I began to be able to intercept myself trying to patch an inner pain by purchasing something nice. The Sugar Demon makes that worse, of course. Because the Sugar Demon doesn't say, "Eat sugar now"; it says, "Ooh, wouldn't it be fun to have a party?" or "Gosh, it's ages since we went out for afternoon tea!" It represents its desires as fun or relational or happy. It keeps quiet about the crash and the tiredness and the gradually ebbing of energy until bed is the only option, chronically.
So if the Sugar Demon has its wicked way, whooshing a person along on its roller-coaster rides, purchases are often part of the reckless and headlong careering.
I have found that, like the voracious seagulls that queue behind the crows to steal their food, the Buying Demon stands invisibly behind the Sugar Demon. It is what Taoists call the Second Mountain. You see a mountain in the distance that is your mountain to climb. You set out on your journey, and you climb the mountain. Only when you have conquered the ascent and stand at the summit do you see the second mountain, hidden by the first. And that's the mountain you have to climb.
The pursuit of simplicity is a walk through many hills.
16 comments:
Hi Pen,
Sugar lights up the happy parts of the brain. We are hardwired to like sweet foods because breast milk and fruits are sweet and very nutritious.

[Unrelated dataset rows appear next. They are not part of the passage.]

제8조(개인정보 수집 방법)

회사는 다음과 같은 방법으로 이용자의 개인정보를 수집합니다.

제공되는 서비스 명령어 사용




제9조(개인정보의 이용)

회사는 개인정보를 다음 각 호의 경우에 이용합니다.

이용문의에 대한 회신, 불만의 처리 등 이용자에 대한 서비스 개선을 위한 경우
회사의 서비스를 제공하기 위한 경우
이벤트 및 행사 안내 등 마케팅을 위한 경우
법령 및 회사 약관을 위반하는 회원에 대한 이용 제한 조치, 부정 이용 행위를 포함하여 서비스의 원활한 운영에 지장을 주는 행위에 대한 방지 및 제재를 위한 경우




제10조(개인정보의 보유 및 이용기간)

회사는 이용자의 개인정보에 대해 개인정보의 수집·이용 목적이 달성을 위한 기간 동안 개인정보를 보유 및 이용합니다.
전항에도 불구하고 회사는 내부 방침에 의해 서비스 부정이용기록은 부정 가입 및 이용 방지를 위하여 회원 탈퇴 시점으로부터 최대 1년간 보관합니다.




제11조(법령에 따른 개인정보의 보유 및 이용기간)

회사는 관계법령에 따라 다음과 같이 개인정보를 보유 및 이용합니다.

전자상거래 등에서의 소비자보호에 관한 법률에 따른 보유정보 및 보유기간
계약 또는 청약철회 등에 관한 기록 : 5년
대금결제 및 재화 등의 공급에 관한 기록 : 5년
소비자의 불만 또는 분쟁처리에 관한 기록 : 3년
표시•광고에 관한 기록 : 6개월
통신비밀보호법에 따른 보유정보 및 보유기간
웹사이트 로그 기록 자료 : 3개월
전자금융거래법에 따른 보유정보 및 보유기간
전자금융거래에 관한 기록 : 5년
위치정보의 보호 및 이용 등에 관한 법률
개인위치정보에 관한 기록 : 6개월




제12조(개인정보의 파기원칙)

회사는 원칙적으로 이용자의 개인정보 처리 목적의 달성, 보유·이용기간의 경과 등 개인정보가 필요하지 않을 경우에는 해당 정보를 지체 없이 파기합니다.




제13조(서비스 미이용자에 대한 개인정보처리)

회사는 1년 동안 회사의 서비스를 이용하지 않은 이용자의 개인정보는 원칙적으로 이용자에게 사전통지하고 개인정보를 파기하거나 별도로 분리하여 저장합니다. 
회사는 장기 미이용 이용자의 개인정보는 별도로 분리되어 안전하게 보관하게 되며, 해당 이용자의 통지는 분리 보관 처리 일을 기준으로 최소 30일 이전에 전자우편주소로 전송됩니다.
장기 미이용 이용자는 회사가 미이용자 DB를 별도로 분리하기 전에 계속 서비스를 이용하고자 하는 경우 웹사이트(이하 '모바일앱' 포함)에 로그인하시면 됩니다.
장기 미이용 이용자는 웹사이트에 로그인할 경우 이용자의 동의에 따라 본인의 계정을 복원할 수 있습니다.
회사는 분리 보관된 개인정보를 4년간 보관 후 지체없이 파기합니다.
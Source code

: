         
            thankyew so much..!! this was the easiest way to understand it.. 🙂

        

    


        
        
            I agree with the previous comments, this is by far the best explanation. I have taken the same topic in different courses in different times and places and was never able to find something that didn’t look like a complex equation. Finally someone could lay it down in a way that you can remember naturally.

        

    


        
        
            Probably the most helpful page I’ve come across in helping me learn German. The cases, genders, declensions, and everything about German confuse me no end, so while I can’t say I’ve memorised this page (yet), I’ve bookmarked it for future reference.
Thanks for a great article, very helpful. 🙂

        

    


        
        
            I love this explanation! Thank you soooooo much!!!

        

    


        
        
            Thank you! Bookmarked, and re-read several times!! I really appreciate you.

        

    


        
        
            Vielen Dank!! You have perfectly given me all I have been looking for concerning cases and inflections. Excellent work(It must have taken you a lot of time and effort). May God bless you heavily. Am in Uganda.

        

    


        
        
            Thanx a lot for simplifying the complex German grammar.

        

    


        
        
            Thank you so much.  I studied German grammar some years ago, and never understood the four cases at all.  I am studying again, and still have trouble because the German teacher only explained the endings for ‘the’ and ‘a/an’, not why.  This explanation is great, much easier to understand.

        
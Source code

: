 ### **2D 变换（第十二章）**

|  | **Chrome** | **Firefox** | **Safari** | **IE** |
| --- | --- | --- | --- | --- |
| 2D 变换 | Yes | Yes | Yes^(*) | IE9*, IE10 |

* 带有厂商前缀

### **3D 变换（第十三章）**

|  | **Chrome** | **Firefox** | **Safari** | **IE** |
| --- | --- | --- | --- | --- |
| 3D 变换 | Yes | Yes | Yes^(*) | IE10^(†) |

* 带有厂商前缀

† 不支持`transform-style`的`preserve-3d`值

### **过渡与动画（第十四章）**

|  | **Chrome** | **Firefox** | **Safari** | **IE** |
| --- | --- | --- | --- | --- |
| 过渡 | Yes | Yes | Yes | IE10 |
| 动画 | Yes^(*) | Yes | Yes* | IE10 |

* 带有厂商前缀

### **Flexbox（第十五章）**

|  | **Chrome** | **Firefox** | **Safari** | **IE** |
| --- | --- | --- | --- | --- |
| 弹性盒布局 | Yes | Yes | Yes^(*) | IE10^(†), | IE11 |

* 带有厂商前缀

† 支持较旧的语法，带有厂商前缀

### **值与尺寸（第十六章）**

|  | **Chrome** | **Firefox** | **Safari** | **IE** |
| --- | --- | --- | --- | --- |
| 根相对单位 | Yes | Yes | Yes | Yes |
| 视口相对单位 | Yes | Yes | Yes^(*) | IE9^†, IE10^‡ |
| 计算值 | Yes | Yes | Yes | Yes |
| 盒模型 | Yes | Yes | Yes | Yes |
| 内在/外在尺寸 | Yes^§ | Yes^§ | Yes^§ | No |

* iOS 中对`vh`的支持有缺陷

Hunter-gather activity also lights up the happy parts of the brain and basically that is what shopping is. It's part of caring for our tribe and being prepared for expected needs and for the unexpected ones that tend to crop up. It feels very satisfying.
So when you eat a sweet or stroll through the shops or peruse online sellers you're taking control of your own brain chemistry in a very instinctive way.
Humans never do anything without a reason, but sometimes the reasons are not obvious ; )
That certainly makes sense! Our primitive selves may still be unprepared for the modern world — like whats-her-name in "I am 16 going on 17" (Totally unprepared am I, for a world of white sugar and mass-production) x
Er — as in The Sound of Music in case you re bewildered.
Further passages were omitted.